[PROBLEM STATEMENT] The entries that follow must be written out exactly, without any of the pictures they contain.

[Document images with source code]

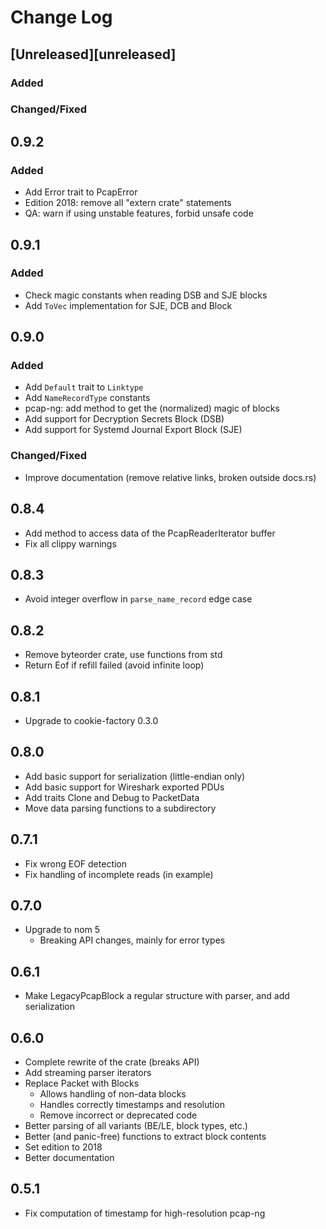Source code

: # Change Log

## [Unreleased][unreleased]

### Added

### Changed/Fixed

## 0.9.2

### Added

- Add Error trait to PcapError
- Edition 2018: remove all "extern crate" statements
- QA: warn if using unstable features, forbid unsafe code

## 0.9.1

### Added

- Check magic constants when reading DSB and SJE blocks
- Add `ToVec` implementation for SJE, DCB and Block

## 0.9.0

### Added

- Add `Default` trait to `Linktype`
- Add `NameRecordType` constants
- pcap-ng: add method to get the (normalized) magic of blocks
- Add support for Decryption Secrets Block (DSB)
- Add support for Systemd Journal Export Block (SJE)

### Changed/Fixed

- Improve documentation (remove relative links, broken outside docs.rs)

## 0.8.4

- Add method to access data of the PcapReaderIterator buffer
- Fix all clippy warnings

## 0.8.3

- Avoid integer overflow in `parse_name_record` edge case

## 0.8.2

- Remove byteorder crate, use functions from std
- Return Eof if refill failed (avoid infinite loop)

## 0.8.1

- Upgrade to cookie-factory 0.3.0

## 0.8.0

- Add basic support for serialization (little-endian only)
- Add basic support for Wireshark exported PDUs
- Add traits Clone and Debug to PacketData
- Move data parsing functions to a subdirectory

## 0.7.1

- Fix wrong EOF detection
- Fix handling of incomplete reads (in example)

## 0.7.0

- Upgrade to nom 5
  - Breaking API changes, mainly for error types

## 0.6.1

- Make LegacyPcapBlock a regular structure with parser, and add serialization

## 0.6.0

- Complete rewrite of the crate (breaks API)
- Add streaming parser iterators
- Replace Packet with Blocks
  - Allows handling of non-data blocks
  - Handles correctly timestamps and resolution
  - Remove incorrect or deprecated code
- Better parsing of all variants (BE/LE, block types, etc.)
- Better (and panic-free) functions to extract block contents
- Set edition to 2018
- Better documentation

## 0.5.1

- Fix computation of timestamp for high-resolution pcap-ng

[TASK ANSWER]
Source code

: # Change Log

## [Unreleased][unreleased]

### Added

### Changed/Fixed

## 0.9.2

### Added

- Add Error trait to PcapError
- Edition 2018: remove all "extern crate" statements
- QA: warn if using unstable features, forbid unsafe code

## 0.9.1

### Added

- Check magic constants when reading DSB and SJE blocks
- Add `ToVec` implementation for SJE, DCB and Block

## 0.9.0

### Added

- Add `Default` trait to `Linktype`
- Add `NameRecordType` constants
- pcap-ng: add method to get the (normalized) magic of blocks
- Add support for Decryption Secrets Block (DSB)
- Add support for Systemd Journal Export Block (SJE)

### Changed/Fixed

- Improve documentation (remove relative links, broken outside docs.rs)

## 0.8.4

- Add method to access data of the PcapReaderIterator buffer
- Fix all clippy warnings

## 0.8.3

- Avoid integer overflow in `parse_name_record` edge case

## 0.8.2

- Remove byteorder crate, use functions from std
- Return Eof if refill failed (avoid infinite loop)

## 0.8.1

- Upgrade to cookie-factory 0.3.0

## 0.8.0

- Add basic support for serialization (little-endian only)
- Add basic support for Wireshark exported PDUs
- Add traits Clone and Debug to PacketData
- Move data parsing functions to a subdirectory

## 0.7.1

- Fix wrong EOF detection
- Fix handling of incomplete reads (in example)

## 0.7.0

- Upgrade to nom 5
  - Breaking API changes, mainly for error types

## 0.6.1

- Make LegacyPcapBlock a regular structure with parser, and add serialization

## 0.6.0

- Complete rewrite of the crate (breaks API)
- Add streaming parser iterators
- Replace Packet with Blocks
  - Allows handling of non-data blocks
  - Handles correctly timestamps and resolution
  - Remove incorrect or deprecated code
- Better parsing of all variants (BE/LE, block types, etc.)
- Better (and panic-free) functions to extract block contents
- Set edition to 2018
- Better documentation

## 0.5.1

- Fix computation of timestamp for high-resolution pcap-ng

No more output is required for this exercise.